(Data extracts):
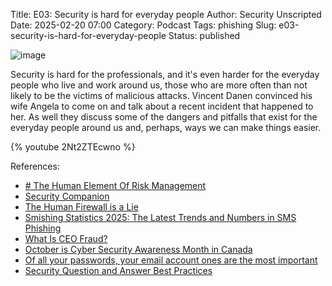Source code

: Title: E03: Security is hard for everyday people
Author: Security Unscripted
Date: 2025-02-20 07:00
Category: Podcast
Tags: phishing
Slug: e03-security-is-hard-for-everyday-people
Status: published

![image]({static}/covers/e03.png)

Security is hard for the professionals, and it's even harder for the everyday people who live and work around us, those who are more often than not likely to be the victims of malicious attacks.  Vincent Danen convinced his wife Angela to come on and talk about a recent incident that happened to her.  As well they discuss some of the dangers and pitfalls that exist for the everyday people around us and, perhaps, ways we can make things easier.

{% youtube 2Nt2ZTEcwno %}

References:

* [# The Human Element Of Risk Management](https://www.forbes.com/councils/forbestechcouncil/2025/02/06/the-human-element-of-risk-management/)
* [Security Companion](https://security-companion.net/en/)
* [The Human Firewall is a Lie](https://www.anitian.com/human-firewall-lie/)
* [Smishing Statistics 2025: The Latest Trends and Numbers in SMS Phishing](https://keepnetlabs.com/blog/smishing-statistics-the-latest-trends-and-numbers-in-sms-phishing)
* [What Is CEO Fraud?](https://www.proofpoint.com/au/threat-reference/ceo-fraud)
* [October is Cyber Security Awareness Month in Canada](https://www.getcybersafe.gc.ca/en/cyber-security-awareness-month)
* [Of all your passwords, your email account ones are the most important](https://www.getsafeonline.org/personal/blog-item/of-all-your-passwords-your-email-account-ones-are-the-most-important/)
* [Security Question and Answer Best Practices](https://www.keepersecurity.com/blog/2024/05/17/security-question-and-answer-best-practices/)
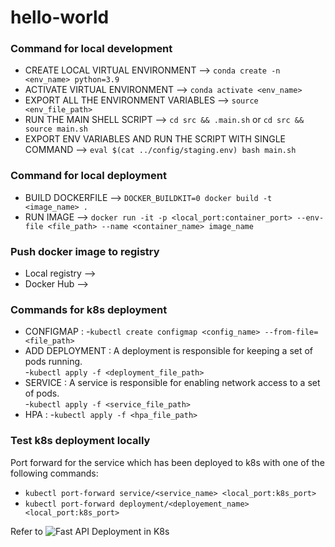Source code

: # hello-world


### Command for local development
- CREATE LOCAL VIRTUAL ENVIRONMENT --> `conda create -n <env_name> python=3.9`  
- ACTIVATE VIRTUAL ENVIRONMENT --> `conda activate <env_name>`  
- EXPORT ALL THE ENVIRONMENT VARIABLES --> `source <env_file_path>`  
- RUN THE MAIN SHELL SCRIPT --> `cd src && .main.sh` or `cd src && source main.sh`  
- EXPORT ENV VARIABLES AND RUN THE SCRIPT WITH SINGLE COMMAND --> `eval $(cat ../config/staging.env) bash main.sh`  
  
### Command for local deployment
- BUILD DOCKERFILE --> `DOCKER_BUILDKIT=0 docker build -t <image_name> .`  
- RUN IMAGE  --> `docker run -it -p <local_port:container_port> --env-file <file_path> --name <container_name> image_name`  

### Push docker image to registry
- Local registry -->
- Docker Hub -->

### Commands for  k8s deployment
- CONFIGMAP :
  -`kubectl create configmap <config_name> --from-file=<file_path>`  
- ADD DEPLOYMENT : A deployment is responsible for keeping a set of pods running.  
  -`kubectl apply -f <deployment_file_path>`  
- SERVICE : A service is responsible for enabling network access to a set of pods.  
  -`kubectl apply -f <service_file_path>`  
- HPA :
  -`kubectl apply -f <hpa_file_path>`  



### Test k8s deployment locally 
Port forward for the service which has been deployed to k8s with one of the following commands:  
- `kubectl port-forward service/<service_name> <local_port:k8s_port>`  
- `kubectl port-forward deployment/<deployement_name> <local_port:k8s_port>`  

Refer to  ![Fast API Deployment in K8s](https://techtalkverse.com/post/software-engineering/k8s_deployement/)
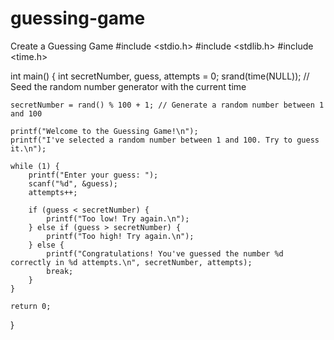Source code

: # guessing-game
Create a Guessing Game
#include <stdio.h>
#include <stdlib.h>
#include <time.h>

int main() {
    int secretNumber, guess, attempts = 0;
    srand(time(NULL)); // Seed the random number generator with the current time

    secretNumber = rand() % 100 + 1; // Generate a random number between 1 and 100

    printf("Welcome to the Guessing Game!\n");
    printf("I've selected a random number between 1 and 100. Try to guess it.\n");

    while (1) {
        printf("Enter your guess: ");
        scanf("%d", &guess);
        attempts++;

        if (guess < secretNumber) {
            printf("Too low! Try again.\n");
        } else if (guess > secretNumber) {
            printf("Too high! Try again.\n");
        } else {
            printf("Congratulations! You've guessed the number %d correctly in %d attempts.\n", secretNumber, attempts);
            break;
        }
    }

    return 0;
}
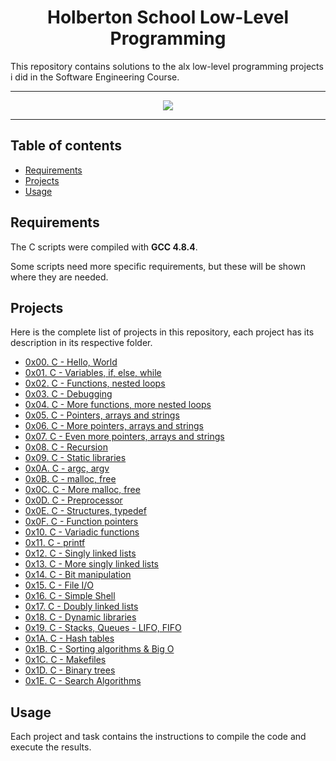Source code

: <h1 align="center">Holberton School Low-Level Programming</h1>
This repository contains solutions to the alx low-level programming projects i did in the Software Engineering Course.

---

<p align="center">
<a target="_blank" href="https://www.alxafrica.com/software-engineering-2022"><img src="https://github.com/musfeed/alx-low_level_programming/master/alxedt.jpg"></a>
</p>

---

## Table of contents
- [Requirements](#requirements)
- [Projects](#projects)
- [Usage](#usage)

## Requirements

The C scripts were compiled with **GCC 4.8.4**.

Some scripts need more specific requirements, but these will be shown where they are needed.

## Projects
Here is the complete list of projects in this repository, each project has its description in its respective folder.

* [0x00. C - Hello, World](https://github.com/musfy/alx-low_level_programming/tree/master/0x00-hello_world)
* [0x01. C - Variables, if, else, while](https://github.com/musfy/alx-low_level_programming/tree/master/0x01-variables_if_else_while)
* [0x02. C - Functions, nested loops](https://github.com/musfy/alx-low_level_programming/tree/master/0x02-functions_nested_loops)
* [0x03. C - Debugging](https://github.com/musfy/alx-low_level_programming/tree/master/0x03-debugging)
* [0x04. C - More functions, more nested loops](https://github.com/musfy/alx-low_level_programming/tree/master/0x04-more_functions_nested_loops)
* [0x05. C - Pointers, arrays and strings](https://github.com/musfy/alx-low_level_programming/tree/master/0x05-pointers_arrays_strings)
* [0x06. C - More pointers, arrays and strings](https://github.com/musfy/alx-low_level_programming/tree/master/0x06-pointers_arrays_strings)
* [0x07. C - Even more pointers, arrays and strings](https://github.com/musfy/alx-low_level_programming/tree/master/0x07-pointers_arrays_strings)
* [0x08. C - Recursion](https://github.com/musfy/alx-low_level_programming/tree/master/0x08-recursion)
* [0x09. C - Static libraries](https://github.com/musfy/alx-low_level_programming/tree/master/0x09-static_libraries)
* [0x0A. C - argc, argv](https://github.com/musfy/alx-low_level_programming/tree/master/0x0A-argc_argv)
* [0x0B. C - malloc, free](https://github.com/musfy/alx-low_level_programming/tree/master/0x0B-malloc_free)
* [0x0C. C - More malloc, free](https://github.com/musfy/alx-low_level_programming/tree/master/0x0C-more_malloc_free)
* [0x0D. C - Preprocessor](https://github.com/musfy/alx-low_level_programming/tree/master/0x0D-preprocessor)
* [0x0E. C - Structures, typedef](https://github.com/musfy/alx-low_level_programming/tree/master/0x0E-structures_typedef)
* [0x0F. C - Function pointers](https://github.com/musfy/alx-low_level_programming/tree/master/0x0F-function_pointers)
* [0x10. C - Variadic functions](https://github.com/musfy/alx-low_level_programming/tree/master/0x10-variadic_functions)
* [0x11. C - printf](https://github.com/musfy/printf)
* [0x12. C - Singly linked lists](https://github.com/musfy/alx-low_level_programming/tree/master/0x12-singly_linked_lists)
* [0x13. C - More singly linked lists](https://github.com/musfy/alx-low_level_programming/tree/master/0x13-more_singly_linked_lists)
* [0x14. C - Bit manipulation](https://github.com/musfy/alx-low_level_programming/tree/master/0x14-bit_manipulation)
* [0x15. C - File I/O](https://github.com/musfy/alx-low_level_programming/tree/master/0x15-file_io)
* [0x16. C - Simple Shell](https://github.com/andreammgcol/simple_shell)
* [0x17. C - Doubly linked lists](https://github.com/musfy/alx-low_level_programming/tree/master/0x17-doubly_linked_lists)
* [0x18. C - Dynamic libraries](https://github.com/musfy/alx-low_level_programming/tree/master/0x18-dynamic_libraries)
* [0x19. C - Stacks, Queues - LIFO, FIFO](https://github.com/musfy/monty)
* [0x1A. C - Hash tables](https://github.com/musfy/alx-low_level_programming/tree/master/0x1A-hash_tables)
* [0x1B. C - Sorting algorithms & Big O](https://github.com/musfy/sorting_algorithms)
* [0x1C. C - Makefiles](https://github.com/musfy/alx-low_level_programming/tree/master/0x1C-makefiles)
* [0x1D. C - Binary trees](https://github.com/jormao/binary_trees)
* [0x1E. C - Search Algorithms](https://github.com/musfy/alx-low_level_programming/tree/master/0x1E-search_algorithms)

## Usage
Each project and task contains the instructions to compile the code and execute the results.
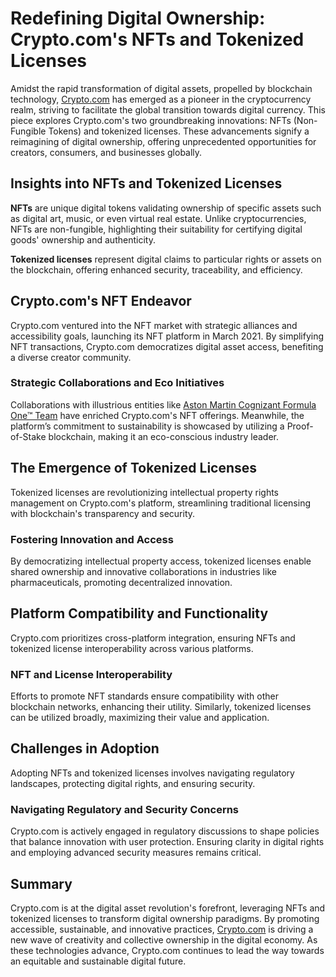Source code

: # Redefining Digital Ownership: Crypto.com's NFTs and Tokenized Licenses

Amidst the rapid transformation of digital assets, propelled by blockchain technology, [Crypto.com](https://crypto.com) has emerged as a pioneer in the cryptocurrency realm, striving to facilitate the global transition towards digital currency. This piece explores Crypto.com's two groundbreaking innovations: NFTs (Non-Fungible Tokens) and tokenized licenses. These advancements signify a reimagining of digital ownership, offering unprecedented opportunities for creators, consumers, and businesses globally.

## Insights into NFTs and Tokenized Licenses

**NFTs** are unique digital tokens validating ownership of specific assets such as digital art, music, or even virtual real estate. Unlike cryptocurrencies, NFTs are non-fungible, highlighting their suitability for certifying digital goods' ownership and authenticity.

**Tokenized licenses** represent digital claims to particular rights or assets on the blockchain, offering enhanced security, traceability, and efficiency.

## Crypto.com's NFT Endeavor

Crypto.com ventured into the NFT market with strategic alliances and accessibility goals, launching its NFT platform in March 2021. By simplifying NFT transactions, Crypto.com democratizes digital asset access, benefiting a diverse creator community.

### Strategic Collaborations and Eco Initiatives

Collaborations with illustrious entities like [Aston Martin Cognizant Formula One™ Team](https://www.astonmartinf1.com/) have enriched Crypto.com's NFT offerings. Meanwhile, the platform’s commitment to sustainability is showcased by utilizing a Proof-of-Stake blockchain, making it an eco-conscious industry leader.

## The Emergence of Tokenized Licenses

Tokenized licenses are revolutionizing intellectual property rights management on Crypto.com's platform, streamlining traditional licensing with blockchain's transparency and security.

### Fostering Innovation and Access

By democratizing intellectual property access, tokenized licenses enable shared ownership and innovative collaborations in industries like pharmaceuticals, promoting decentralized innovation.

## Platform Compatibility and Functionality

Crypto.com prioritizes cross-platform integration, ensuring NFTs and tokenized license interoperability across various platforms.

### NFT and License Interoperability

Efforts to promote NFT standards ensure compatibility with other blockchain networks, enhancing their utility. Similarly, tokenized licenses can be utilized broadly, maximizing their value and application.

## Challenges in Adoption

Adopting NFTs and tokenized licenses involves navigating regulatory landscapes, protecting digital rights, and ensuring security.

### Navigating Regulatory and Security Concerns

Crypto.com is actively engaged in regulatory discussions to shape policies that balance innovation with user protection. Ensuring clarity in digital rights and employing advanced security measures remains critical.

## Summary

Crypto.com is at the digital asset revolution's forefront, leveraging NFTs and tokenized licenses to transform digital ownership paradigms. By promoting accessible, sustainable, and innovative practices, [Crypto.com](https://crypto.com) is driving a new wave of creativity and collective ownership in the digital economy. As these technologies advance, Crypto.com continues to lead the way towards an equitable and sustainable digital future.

(Exercise instructions): Find the number of lines in the material above that contain the word "kubectl"; write that number and nothing else.

(Answer to the problem): 6